- _What the exercise asks_
In full and unchanged, output the entries that follow.

====== Data for the task

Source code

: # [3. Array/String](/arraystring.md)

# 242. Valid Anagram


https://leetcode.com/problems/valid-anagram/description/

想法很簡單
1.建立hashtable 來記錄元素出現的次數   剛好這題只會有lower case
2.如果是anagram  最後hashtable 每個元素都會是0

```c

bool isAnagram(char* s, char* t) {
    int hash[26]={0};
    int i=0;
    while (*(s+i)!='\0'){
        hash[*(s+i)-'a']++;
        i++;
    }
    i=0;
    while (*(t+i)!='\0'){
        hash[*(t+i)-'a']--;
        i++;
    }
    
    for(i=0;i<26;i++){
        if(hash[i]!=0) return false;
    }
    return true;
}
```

============

- _Task response_
Source code

: # [3. Array/String](/arraystring.md)

# 242. Valid Anagram


https://leetcode.com/problems/valid-anagram/description/

想法很簡單
1.建立hashtable 來記錄元素出現的次數   剛好這題只會有lower case
2.如果是anagram  最後hashtable 每個元素都會是0

```c

bool isAnagram(char* s, char* t) {
    int hash[26]={0};
    int i=0;
    while (*(s+i)!='\0'){
        hash[*(s+i)-'a']++;
        i++;
    }
    i=0;
    while (*(t+i)!='\0'){
        hash[*(t+i)-'a']--;
        i++;
    }
    
    for(i=0;i<26;i++){
        if(hash[i]!=0) return false;
    }
    return true;
}
```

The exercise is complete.